_Goal of the exercise_.
Repetition must be exact and must stop with the line bearing "2. Abrir en". It begins at the first line of the records and includes no pictures.

_Information provided_.
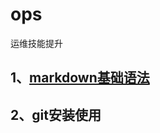 # ops
运维技能提升

## 1、[markdown基础语法](https://github.com/noobwbw/ops/blob/master/1%E3%80%81markdown%E5%9F%BA%E7%A1%80%E8%AF%AD%E6%B3%95.md)
## 2、git安装使用
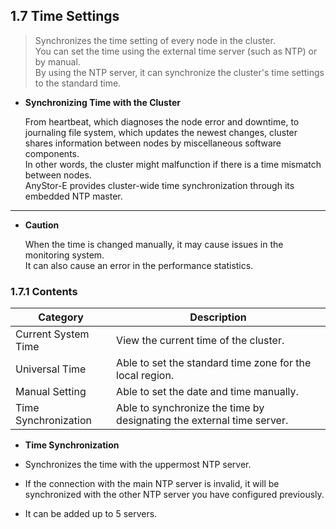 ## 1.7 Time Settings

> Synchronizes the time setting of every node in the cluster.  
> You can set the time using the external time server (such as NTP) or by manual.  
> By using the NTP server, it can synchronize the cluster's time settings to the standard time.  

+ **Synchronizing Time with the Cluster**

    From heartbeat, which diagnoses the node error and downtime, to journaling file system, which updates the newest changes,
    cluster shares information between nodes by miscellaneous software components.   
    In other words, the cluster might malfunction if there is a time mismatch between nodes.    
    AnyStor-E provides cluster-wide time synchronization through its embedded NTP master.   

 ---
- **Caution**

    When the time is changed manually, it may cause issues in the monitoring system.    
    It can also cause an error in the performance statistics.

### 1.7.1 Contents

|Category            |Description|
|----            |----|
|Current System Time|View the current time of the cluster.|
|Universal Time     |Able to set the standard time zone for the local region.|
|Manual Setting       |Able to set the date and time manually.|
|Time Synchronization     |Able to synchronize the time by designating the external time server.|

* **Time Synchronization**

 * Synchronizes the time with the uppermost NTP server.
 * If the connection with the main NTP server is invalid, it will be synchronized with the other NTP server you have configured previously.
 * It can be added up to 5 servers.

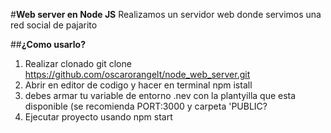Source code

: #**Web server en Node JS**
Realizamos un servidor web donde servimos una red social de pajarito

##**¿Como usarlo?**
1. Realizar clonado git clone
 https://github.com/oscarorangelt/node_web_server.git
2. Abrir en editor de codigo y hacer en terminal npm istall
3. debes armar tu variable de entorno .nev con la plantyilla que esta disponible (se recomienda PORT:3000 y carpeta 'PUBLIC?
4. Ejecutar proyecto usando  npm start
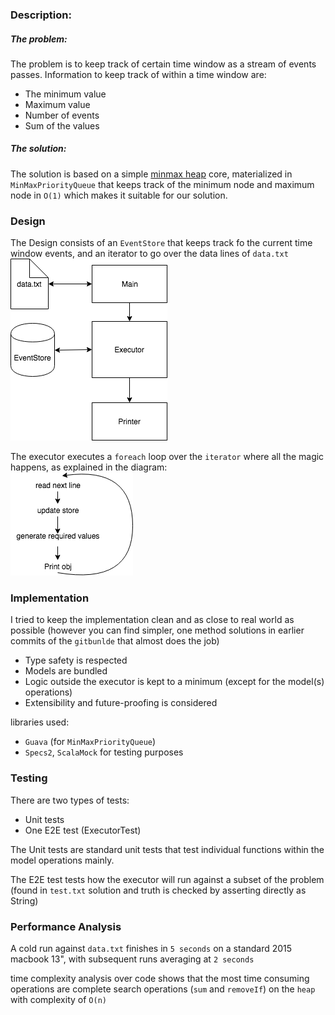 ### Description:
##### The problem: 
The problem is to keep track of certain time window as a stream of events passes.
Information to keep track of within a time window are:
- The minimum value
- Maximum value 
- Number of events
- Sum of the values

##### The solution: 
The solution is based on a simple [minmax heap](https://en.wikipedia.org/wiki/Min-max_heap) core, materialized in `MinMaxPriorityQueue` that keeps track  of the minimum node and maximum node in `O(1)` which makes it suitable for our solution.

### Design 
The Design consists of an `EventStore` that keeps track fo the current time window events, 
and an iterator to go over the data lines of `data.txt`
![](ArchDiagram.png)

The executor executes a `foreach` loop over the `iterator` where all the magic happens, as explained in the diagram:  
![](SequenceLoop.png) 

### Implementation
I tried to keep the implementation clean and as close to real world as possible (however you can find simpler, one method solutions in earlier commits of the `gitbunlde` that almost does the job)

- Type safety is respected 
- Models are bundled 
- Logic outside the executor is kept to a minimum (except for the model(s) operations) 
- Extensibility and future-proofing is considered

libraries used: 
- `Guava` (for `MinMaxPriorityQueue`)
- `Specs2`, `ScalaMock` for testing purposes

### Testing
There are two types of tests: 
- Unit tests
- One E2E test (ExecutorTest)

The Unit tests are standard unit tests that test individual functions within the model operations mainly.

The E2E test tests how the executor will run against a subset of the problem (found in `test.txt` solution and truth is checked by asserting directly as String)

### Performance Analysis
A cold run against `data.txt` finishes in `5 seconds` on a standard 2015 macbook 13", with subsequent runs averaging at `2 seconds`

time complexity analysis over code shows that the most time consuming operations are complete search operations (`sum` and `removeIf`) on the `heap` with complexity of `O(n)`


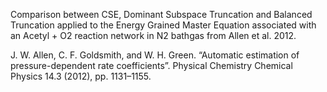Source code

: Comparison between CSE, Dominant Subspace Truncation and Balanced Truncation applied to the Energy Grained Master Equation associated with an Acetyl + O2 reaction network in N2 bathgas from Allen et al. 2012.

J. W. Allen, C. F. Goldsmith, and W. H. Green. “Automatic estimation of pressure-dependent
rate coefficients”. Physical Chemistry Chemical Physics 14.3 (2012), pp. 1131–1155.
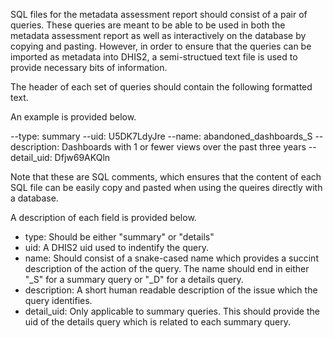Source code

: SQL files for the metadata assessment report should consist of a pair of queries.
These queries are meant to be able to be used in both the metadata assessment
report as well as interactively on the database by copying and pasting. 
However, in order to ensure that the queries can be imported as metadata
into DHIS2, a semi-structued text file is used to provide necessary 
bits of information. 

The header of each set of queries should contain the following formatted text. 

An example is provided below. 

--type: summary
--uid: U5DK7LdyJre
--name: abandoned_dashboards_S
--description: Dashboards with 1 or fewer views over the past three years
--detail_uid: Dfjw69AKQln


Note that these are SQL comments, which ensures that the content of each SQL
file can be easily copy and pasted when using the queires directly 
with a database. 

A description of each field is provided below. 

- type: Should be either "summary" or "details"
- uid: A DHIS2 uid used to indentify the query. 
- name: Should consist of a snake-cased name which provides a succint description
of the action of the query. The name should end in either "_S" for a summary
query or "_D" for a details query. 
- description: A short human readable description of the issue which 
the query identifies. 
- detail_uid: Only applicable to summary queries. This should provide the uid
of the details query which is related to each summary query. 
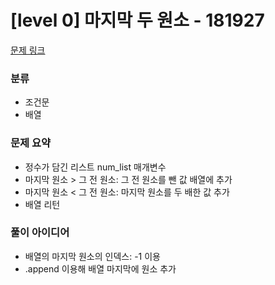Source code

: # [level 0] 마지막 두 원소 - 181927

[문제 링크](https://school.programmers.co.kr/learn/courses/30/lessons/181927)

### 분류
- 조건문
- 배열

### 문제 요약
- 정수가 담긴 리스트 num_list 매개변수
- 마지막 원소 > 그 전 원소: 그 전 원소를 뺀 값 배열에 추가
- 마지막 원소 < 그 전 원소: 마지막 원소를 두 배한 값 추가 
- 배열 리턴


### 풀이 아이디어
- 배열의 마지막 원소의 인덱스: -1 이용
- .append 이용해 배열 마지막에 원소 추가 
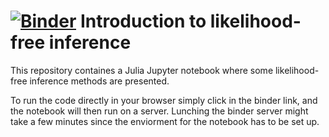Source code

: # [![Binder](https://mybinder.org/badge.svg)](https://mybinder.org/v2/gh/SamuelWiqvist/introlikelihoodfree/master)    Introduction to likelihood-free inference 

This  repository containes a Julia Jupyter notebook where some likelihood-free inference methods are presented. 

To run the code directly in your browser simply click in the binder link, and the notebook will then run on a server. Lunching the binder server might take a few minutes since the enviorment for the notebook has to be set up. 
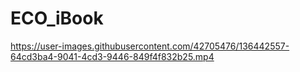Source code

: # ECO_iBook


https://user-images.githubusercontent.com/42705476/136442557-64cd3ba4-9041-4cd3-9446-849f4f832b25.mp4

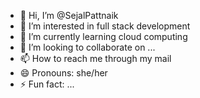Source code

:- 👋 Hi, I’m @SejalPattnaik
- 👀 I’m interested in full stack development
- 🌱 I’m currently learning cloud computing
- 💞️ I’m looking to collaborate on ...
- 📫 How to reach me through my mail
- 😄 Pronouns: she/her
- ⚡ Fun fact: ...

<!---
SejalPattnaik/SejalPattnaik is a ✨ special ✨ repository because its `README.md` (this file) appears on your GitHub profile.
You can click the Preview link to take a look at your changes.
--->
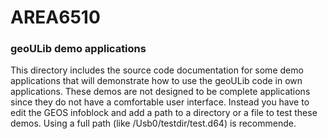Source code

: # AREA6510

### geoULib demo applications
This directory includes the source code documentation for some demo applications that will demonstrate how to use the geoULib code in own applications.
These demos are not designed to be complete applications since they do not have a comfortable user interface. Instead you have to edit the GEOS infoblock and add a path to a directory or a file to test these demos. Using a full path (like /Usb0/testdir/test.d64) is recommende.
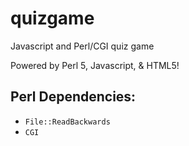 # quizgame
Javascript and Perl/CGI quiz game

Powered by Perl 5, Javascript, & HTML5!

Perl Dependencies:
-------------
* `File::ReadBackwards`
* `CGI`
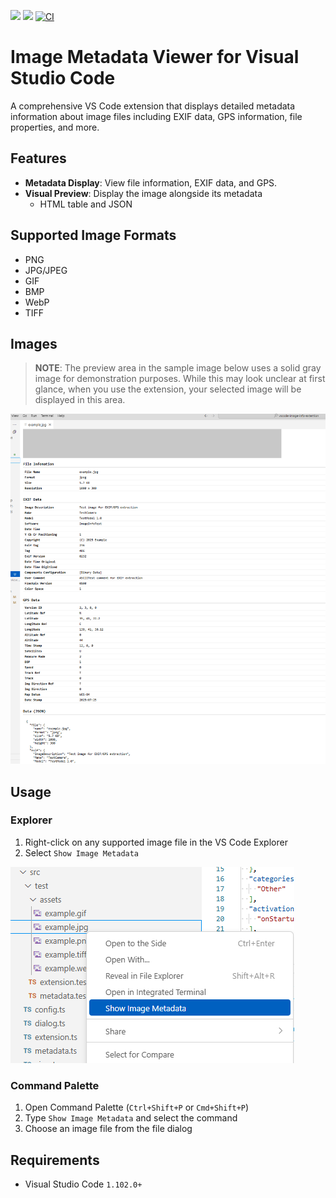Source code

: ![](https://img.shields.io/badge/Release-v0.0.1-blue.svg?style=flat-square)
![](https://img.shields.io/badge/vscode-^1.102.0-blue.svg?style=flat-square)
[![CI](https://github.com/yoshinorin/vscode-image-metadata-viewer-extension/actions/workflows/ci.yaml/badge.svg)](https://github.com/yoshinorin/vscode-image-metadata-viewer-extension/actions/workflows/ci.yaml)

# Image Metadata Viewer for Visual Studio Code

A comprehensive VS Code extension that displays detailed metadata information about image files including EXIF data, GPS information, file properties, and more.

## Features

* **Metadata Display**: View file information, EXIF data, and GPS.
* **Visual Preview**: Display the image alongside its metadata
    * HTML table and JSON

## Supported Image Formats

* PNG
* JPG/JPEG
* GIF
* BMP
* WebP
* TIFF

## Images

> **NOTE**: The preview area in the sample image below uses a solid gray image for demonstration purposes. While this may look unclear at first glance, when you use the extension, your selected image will be displayed in this area.

<img src="https://raw.githubusercontent.com/yoshinorin/vscode-image-metadata-viewer-extension/refs/heads/master/images/docs/ext-sample.png" style="max-height:600px;">

## Usage

### Explorer

1. Right-click on any supported image file in the VS Code Explorer
2. Select `Show Image Metadata`

![](https://raw.githubusercontent.com/yoshinorin/vscode-image-metadata-viewer-extension/refs/heads/master/images/docs/explorer.png)

### Command Palette

1. Open Command Palette (`Ctrl+Shift+P` or `Cmd+Shift+P`)
2. Type `Show Image Metadata` and select the command
3. Choose an image file from the file dialog

## Requirements

* Visual Studio Code `1.102.0+`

_Final answer_.
 # ops
运维技能提升

## 1、[markdown基础语法](https://github.com/noobwbw/ops/blob/master/1%E3%80%81markdown%E5%9F%BA%E7%A1%80%E8%AF%AD%E6%B3%95.md)
## 2、git安装使用
 ## 1.7 Time Settings

> Synchronizes the time setting of every node in the cluster.  
> You can set the time using the external time server (such as NTP) or by manual.  
> By using the NTP server, it can synchronize the cluster's time settings to the standard time.  

+ **Synchronizing Time with the Cluster**

    From heartbeat, which diagnoses the node error and downtime, to journaling file system, which updates the newest changes,
    cluster shares information between nodes by miscellaneous software components.   
    In other words, the cluster might malfunction if there is a time mismatch between nodes.    
    AnyStor-E provides cluster-wide time synchronization through its embedded NTP master.   

 ---
- **Caution**

    When the time is changed manually, it may cause issues in the monitoring system.    
    It can also cause an error in the performance statistics.

### 1.7.1 Contents

|Category            |Description|
|----            |----|
|Current System Time|View the current time of the cluster.|
|Universal Time     |Able to set the standard time zone for the local region.|
|Manual Setting       |Able to set the date and time manually.|
|Time Synchronization     |Able to synchronize the time by designating the external time server.|

* **Time Synchronization**

 * Synchronizes the time with the uppermost NTP server.
 * If the connection with the main NTP server is invalid, it will be synchronized with the other NTP server you have configured previously.
 * It can be added up to 5 servers.

Source code

: #**Web server en Node JS**
Realizamos un servidor web donde servimos una red social de pajarito

##**¿Como usarlo?**
1. Realizar clonado git clone
 https://github.com/oscarorangelt/node_web_server.git
2. Abrir en editor de codigo y hacer en terminal npm istall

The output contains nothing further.